In those moments, Beth reminds herself that neither she nor anyone else is responsible for what happened, she says, not even Stuart. “When somebody takes their life, they’re in an altered state of consciousness,” she says.

In November 2009, the Eikens started the Stuart B. Eiken Foundation “to promote awareness for the prevention of teenage suicide and to assist teens with the overall health of their body, mind and heart,” says the organization’s website, www.stu22crew.org. The foundation hosts an annual 5K run/walk, as well as a tournament with Stuart’s childhood football club, the Columbia Youth Football league. Brad, Beth and Maribeth are all active in the foundation’s events.

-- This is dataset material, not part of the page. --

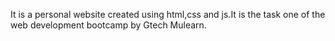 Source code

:It is a personal website created using html,css and js.It is the task one of the web development bootcamp by Gtech Mulearn.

In September 2010, almost a year after Stuart’s death, Beth established the Boone County Suicide Prevention Coalition, which officially launched in January 2011. The coalition, funded in part by funds raised through the Stuart B. Eiken Foundation, aims to educate the community about mental illness and suicide.

A Public Face

Like Beth and Brad, Stuart’s friends were blindsided by his suicide. They remember their friend as a (respectful) class clown, sometimes jittery, a little goofy and always laid-back. They remember Maribeth’s big brother, who took his sibling duties very seriously, especially when Brad and Beth’s marriage began to unravel. They remember a guy who laughed so hard during a late-night Wendy’s run that his head hit the horn, causing him to laugh even harder. They remember seeing his “pasty white butt” almost as many times as his perpetually big smile.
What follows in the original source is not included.